The Airports Act 1986 (c. 31) is an Act of the Parliament of the United Kingdom. The act reformed civil aviation in Great Britain and privatised the British Airports Authority from a public department into BAA as a private company. It also granted additional regulatory powers to the Civil Aviation Authority (CAA).

Effect 

The British Airports Authority was established in 1965 by the Airports Authority Act 1965 to take management of the UK's larger airports into public ownership under a government authority. The Airports Act 1986 transferred the powers relating to running government owned airports from the British Airports Authority from the public sector to the private sector as part of a Conservative Party government policy of privatisation. BAA plc. was created as a result of the act to take over the authority's responsibilities.
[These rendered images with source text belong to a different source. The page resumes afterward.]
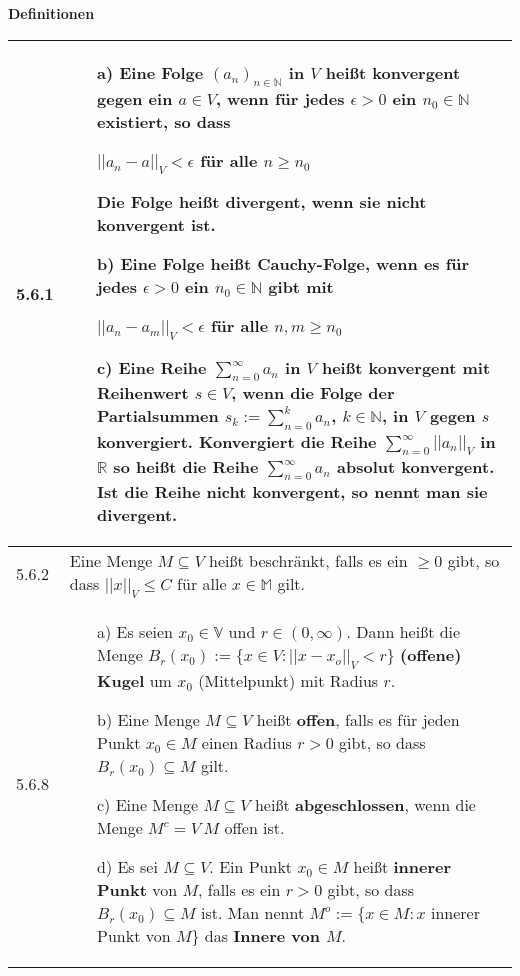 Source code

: \noindent
\textbf{Definitionen}
\begin{table}[H]  
\begin{tabularx}{\textwidth}{X m{16cm}}
    \toprule

    5.6.1 & \begin{itemize}[topsep=-0.5cm]
                \item[a)] Eine Folge $(a_n)_{n \in \mathbb{N}}$ in $V$ heißt \textbf{konvergent} gegen ein $a \in V$, wenn
                            für jedes $\epsilon > 0$ ein $n_0 \in \mathbb{N}$ existiert, so dass \hfill \break
                            \centerline{$||a_n - a||_V < \epsilon$ für alle $n \geq n_0$}
                            Die Folge heißt \textbf{divergent,} wenn sie nicht konvergent ist.
                \item[b)] Eine Folge heißt \textbf{Cauchy-Folge}, wenn es für jedes $\epsilon > 0$ ein $n_0 \in \mathbb{N}$ gibt
                            mit \hfill \break
                            \centerline{$||a_n - a_m||_V < \epsilon$ für alle $n,m \geq n_0$}
                \item[c)] Eine Reihe $\sum^{\infty}_{n=0} a_n$ in $V$ heißt \textbf{konvergent} mit Reihenwert $s \in V$, wenn die
                            Folge der Partialsummen $s_k := \sum^{k}_{n=0} a_n$, $k \in \mathbb{N}$, in $V$ gegen $s$ konvergiert. \hfill \break
                            Konvergiert die Reihe $\sum^{\infty}_{n=0} ||a_n||_V$ in $\mathbb{R}$ so heißt die Reihe
                            $\sum^{\infty}_{n=0}a_n$ \textbf{absolut konvergent}. \hfill \break
                            Ist die Reihe nicht konvergent, so nennt man sie \textbf{divergent}.
            \end{itemize} \vspace{-0cm} \\
    \midrule
    5.6.2 & Eine Menge $M \subseteq V$ hei\ss t beschränkt, falls es ein $ \geq 0$ gibt, so dass $||x||_V \leq C$ für alle 
            $x \in \mathbb{M}$ gilt. \\
    \midrule
    5.6.8 & \begin{itemize}[topsep=-0.5cm]
                \item[a)] Es seien $x_0 \in \mathbb{V}$ und $r \in (0, \infty)$. Dann heißt die Menge \hfill \break
                            $B_r(x_0) := \{x \in V: ||x-x_o||_V < r\} $ \textbf{(offene) Kugel} um $x_0$ (Mittelpunkt) mit Radius $r$.
                \item[b)] Eine Menge $M \subseteq V$ heißt \textbf{offen}, falls es für jeden Punkt $x_0 \in M$ einen Radius
                            $r > 0$ gibt, so dass $B_r(x_0) \subseteq M$ gilt.
                \item[c)] Eine Menge $M \subseteq V$ heißt \textbf{abgeschlossen}, wenn die Menge $M^c = V \ M$ offen ist.
                \item[d)] Es sei $M \subseteq V$. Ein Punkt $x_0 \in M$ heißt \textbf{innerer Punkt} von $M$, falls es ein
                            $r > 0$ gibt, so dass $B_r(x_0) \subseteq M$ ist. \hfill \break 
                            Man nennt $M^o := \{x \in M: x$ innerer Punkt von $M$\} das \textbf{Innere von $M$}.    
                              

\end{itemize}
\end{tabularx}
\end{table}
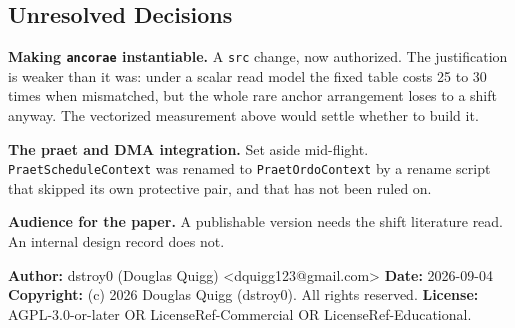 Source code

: \subsection{Unresolved Decisions}

\textbf{Making \texttt{ancorae} instantiable.} A \texttt{src} change, now authorized. The justification is weaker than it was: under a scalar read model the fixed table costs 25 to 30 times when mismatched, but the whole rare anchor arrangement loses to a shift anyway. The vectorized measurement above would settle whether to build it.

\textbf{The praet and DMA integration.} Set aside mid-flight. \texttt{Praet\allowbreak{}Schedule\allowbreak{}Context} was renamed to \texttt{Praet\allowbreak{}Ordo\allowbreak{}Context} by a rename script that skipped its own protective pair, and that has not been ruled on.

\textbf{Audience for the paper.} A publishable version needs the shift literature read. An internal design record does not.

\medskip

\textbf{Author:} dstroy0 (Douglas Quigg) <dquigg123@gmail.com> \textbf{Date:} 2026-09-04 \textbf{Copyright:} (c) 2026 Douglas Quigg (dstroy0). All rights reserved. \textbf{License:} AGPL-3.0-or-later OR LicenseRef-Commercial OR LicenseRef-Educational.


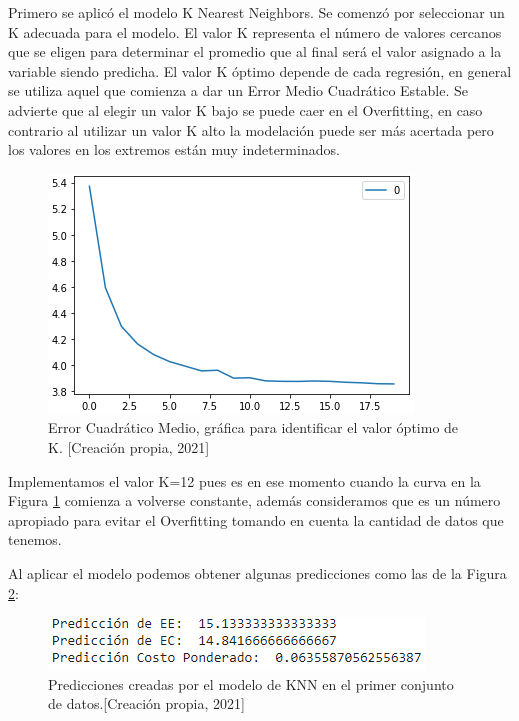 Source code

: \documentclass{article}
\begin{document}
Primero se aplicó el modelo K Nearest Neighbors. Se comenzó por seleccionar un K adecuada para el modelo. El valor K representa el número de valores cercanos que se eligen para determinar el promedio que al final será el valor asignado a la variable siendo predicha. El valor K óptimo depende de cada regresión, en general se utiliza aquel que comienza a dar un Error Medio Cuadrático Estable. Se advierte que al elegir un valor K bajo se puede caer en el Overfitting, en caso contrario al utilizar un valor K alto la modelación puede ser más acertada pero los valores en los extremos están muy indeterminados.\cite{Mille2019} 

\begin{figure}[!h]
    \centering
    \includegraphics[scale=.7]{F4/F4-im3.PNG}
    \caption{Error Cuadrático Medio, gráfica para identificar el valor óptimo de K. [Creación propia, 2021]}
    \label{fig:Codo1}
\end{figure}

Implementamos el valor K=12 pues es en ese momento cuando la curva en la Figura \ref{fig:Codo1} comienza a volverse constante, además consideramos que es un número apropiado para evitar el Overfitting tomando en cuenta la cantidad de datos que tenemos.
\pagebreak

Al aplicar el modelo podemos obtener algunas predicciones como las de la Figura \ref{fig:Prediccion1.1}: 

\begin{figure}[!h]
    \centering
    \includegraphics[scale=.7]{F4/F4-im4.PNG}
    \caption{Predicciones creadas por el modelo de KNN en el primer conjunto de datos.[Creación propia, 2021]}
    \label{fig:Prediccion1.1}
\end{figure}
\end{document}
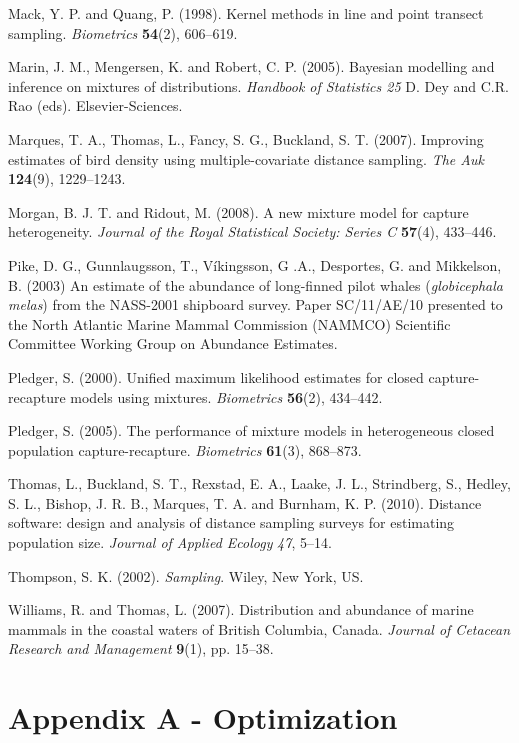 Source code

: \documentclass[useAMS,referee, usegraphicx]{biom}
\begin{document}
\begin{thebibliography}{}
\bibitem{ } Mack, Y. P. and Quang, P. (1998). Kernel methods in line and point transect sampling. \textit{Biometrics} \textbf{54}(2), 606--619. 

\bibitem{ } Marin, J. M., Mengersen, K. and Robert, C. P. (2005). Bayesian modelling and inference on mixtures of distributions. \textit{Handbook of Statistics 25} D. Dey and C.R. Rao (eds). Elsevier-Sciences.

\bibitem{ } Marques, T. A., Thomas, L., Fancy, S. G., Buckland, S. T. (2007). Improving estimates of bird density using multiple-covariate distance sampling. \textit{The Auk} \textbf{124}(9), 1229--1243.

\bibitem{ } Morgan, B. J. T. and Ridout, M. (2008). A new mixture model for capture heterogeneity. \textit{Journal of the Royal Statistical Society: Series C} \textbf{57}(4), 433--446. 

\bibitem{ } Pike, D. G., Gunnlaugsson, T., V\'{i}kingsson, G .A., Desportes, G. and Mikkelson, B.  (2003) An estimate of the abundance of long-finned pilot whales (\textit{globicephala melas}) from the NASS-2001 shipboard survey. Paper SC/11/AE/10 presented to the North Atlantic Marine Mammal Commission (NAMMCO) Scientific Committee Working Group on Abundance Estimates.

\bibitem{ } Pledger, S. (2000). Unified maximum likelihood estimates for closed capture-recapture models using mixtures. \textit{Biometrics} \textbf{56}(2), 434--442. 

\bibitem{ } Pledger, S. (2005). The performance of mixture models in heterogeneous closed population capture-recapture. \textit{Biometrics} \textbf{61}(3), 868--873.

\bibitem{ } Thomas, L., Buckland, S. T., Rexstad, E. A., Laake, J. L., Strindberg, S., Hedley, S. L., Bishop, J. R. B., Marques, T. A. and Burnham, K. P. (2010). Distance software: design and analysis of distance sampling surveys for estimating population size. \textit{Journal of Applied Ecology} \textit{47}, 5--14.

\bibitem{ } Thompson, S. K. (2002). \textit{Sampling}. Wiley, New York, US.

\bibitem{ } Williams, R. and Thomas, L. (2007). Distribution and abundance of marine mammals in the coastal waters of British Columbia, Canada. \textit{Journal of Cetacean Research and Management} \textbf{9}(1), pp. 15--38.

\end{thebibliography}


\section*{Appendix A - Optimization}
\label{s:optimization}
\end{document}
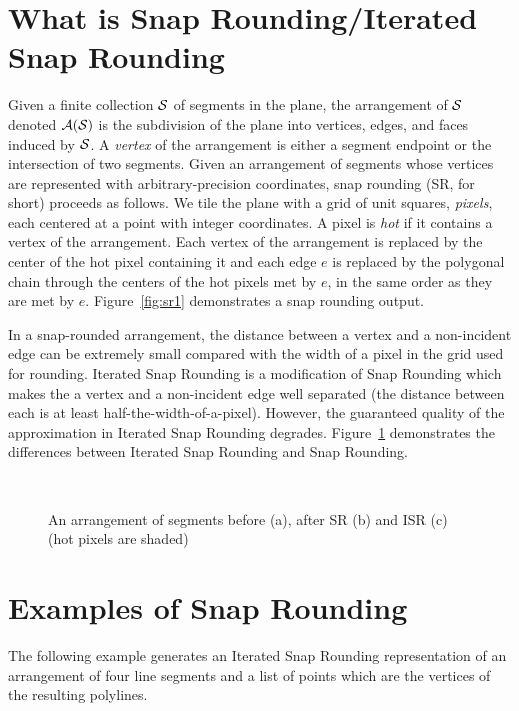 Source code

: \section{What is Snap Rounding/Iterated Snap Rounding}
Given a finite collection $\S$ of segments in the plane, the
arrangement of $\S$ denoted $\A(\S)$ is the subdivision of the plane
into vertices, edges, and faces induced by $\S$. %
A {\it vertex\/} of the arrangement is either a segment endpoint or
the intersection of two segments. Given an arrangement of segments
whose vertices are represented with arbitrary-precision coordinates,
snap rounding (SR, for short) proceeds as follows.  We tile the plane
with a grid of unit squares, {\it pixels}, each centered at a point
with integer coordinates. A pixel is {\it hot\/} if it contains a
vertex of the arrangement. Each vertex of the arrangement is replaced
by the center of the hot pixel containing it and each edge $e$ is
replaced by the polygonal chain through the centers of the hot pixels
met by $e$, in the same order as they are met by $e$. 
Figure~\ref{fig:sr1} demonstrates a snap rounding output. 

In a snap-rounded arrangement, the distance between a vertex and
a non-incident edge can be extremely small compared with the width of a
pixel in the grid used for rounding. Iterated Snap Rounding is a modification
of Snap Rounding which makes the a vertex and a non-incident edge well separated
(the distance between each is at least half-the-width-of-a-pixel).
However, the guaranteed quality of the approximation in Iterated Snap Rounding
degrades. Figure~\ref{fig:isr_vs_sr} demonstrates the differences between Iterated
Snap Rounding and Snap Rounding.

\begin{figure}
\begin{center}
\  \
\end{center}
\vspace{-2ex}
\caption{An arrangement of segments before (a), after SR (b)
and ISR (c) (hot pixels are shaded)}
\label{fig:isr_vs_sr}
\end{figure}

\section{Examples of Snap Rounding}

The following example generates an Iterated Snap Rounding representation
of an arrangement of four line segments
and a list of points which are the vertices of the resulting polylines.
The act also granted statutory authority to the CAA to continue to regulate civil aviation in the United Kingdom as well as BAA. At the time of passage, BAA became responsible for London Heathrow Airport, London Gatwick Airport, London Stansted Airport, Glasgow Prestwick Airport, Glasgow International Airport, Edinburgh Airport and Aberdeen Airport. The act only applied to Great Britain and does not apply to Northern Ireland.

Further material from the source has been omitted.